* SUPPLIED INFORMATION
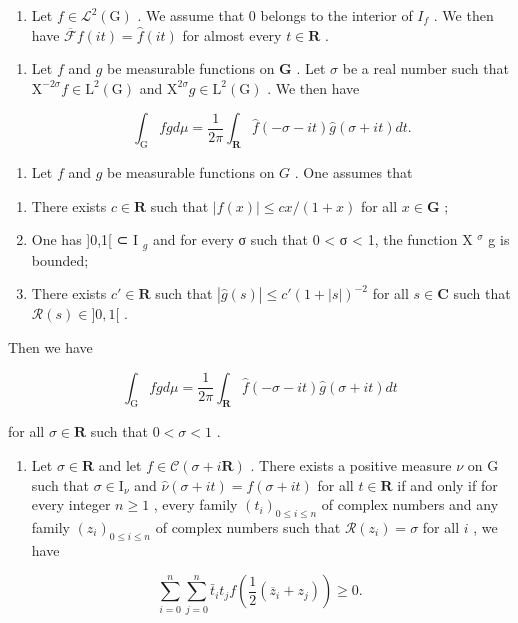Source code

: \begin{enumerate}
\def\labelenumi{\alph{enumi})}
\setcounter{enumi}{2}
\tightlist
\item
  Let \(f \in \mathcal{L}^{2}(\mathrm{G})\) . We assume that 0 belongs to the interior of \(I_{f}\) . We then have \(\overline{\mathcal{F}} f(it) = \widehat{f}(it)\) for almost every \(t \in \mathbf{R}\) .
\end{enumerate}

\begin{enumerate}
\def\labelenumi{\alph{enumi})}
\setcounter{enumi}{3}
\item
  Let \(f\) and \(g\) be measurable functions on \(\mathbf{G}\) . Let \(\sigma\) be a real number such that \(\mathrm{X}^{-2\sigma}f\in \mathrm{L}^2 (\mathrm{G})\) and \(\mathrm{X}^{2\sigma}g\in \mathrm{L}^2 (\mathrm{G})\) . We then have

\[
\int_ {\mathrm{G}} f g d \mu = \frac {1}{2 \pi} \int_ {\mathbf {R}} \widehat {f} (- \sigma - i t) \widehat {g} (\sigma + i t) d t.
\]

\end{enumerate}

\begin{enumerate}
\def\labelenumi{\alph{enumi})}
\setcounter{enumi}{4}
\tightlist
\item
  Let \(f\) and \(g\) be measurable functions on \(G\) . One assumes that
\end{enumerate}

\begin{enumerate}
\def\labelenumi{(\roman{enumi})}
\item
  There exists \(c \in \mathbf{R}\) such that \(|f(x)| \leqslant cx / (1 + x)\) for all \(x \in \mathbf{G}\) ;
\item
  One has ]0,1[ ⊂ I \(_{g}\) and for every σ such that 0 < σ < 1, the function X \(^{\sigma}\) g is bounded;
\item
  There exists \(c' \in \mathbf{R}\) such that \(|\widehat{g}(s)| \leqslant c'(1 + |s|)^{-2}\) for all \(s \in \mathbf{C}\) such that \(\mathcal{R}(s) \in ]0, 1[\) .
\end{enumerate}

Then we have

\[
\int_ {\mathrm{G}} f g d \mu = \frac {1}{2 \pi} \int_ {\mathbf {R}} \widehat {f} (- \sigma - i t) \widehat {g} (\sigma + i t) d t
\]

for all \(\sigma\in\mathbf{R}\) such that \(0<\sigma<1\) .

\begin{enumerate}
\def\labelenumi{\alph{enumi})}
\setcounter{enumi}{5}
\tightlist
\item
  Let \(\sigma \in \mathbf{R}\) and let \(f \in \mathcal{C}(\sigma + i\mathbf{R})\) . There exists a positive measure \(\nu\) on G such that \(\sigma \in \mathrm{I}_{\nu}\) and \(\widehat{\nu}(\sigma + it) = f(\sigma + it)\) for all \(t \in \mathbf{R}\) if and only if for every integer \(n \geqslant 1\) , every family \((t_i)_{0 \leqslant i \leqslant n}\) of complex numbers and any family \((z_i)_{0 \leqslant i \leqslant n}\) of complex numbers such that \(\mathcal{R}(z_i) = \sigma\) for all \(i\) , we have
\end{enumerate}

\[
\sum_ {i = 0} ^ {n} \sum_ {j = 0} ^ {n} \bar {t} _ {i} t _ {j} f \left(\frac {1}{2} (\overline {{z}} _ {i} + z _ {j})\right) \geqslant 0.
\]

* PROBLEM TO WORK ON
Return each line of the data above that includes the word "setcounter".

* RESPONSE BOX
\setcounter{enumi}{2}
\setcounter{enumi}{3}
\setcounter{enumi}{4}
\setcounter{enumi}{5}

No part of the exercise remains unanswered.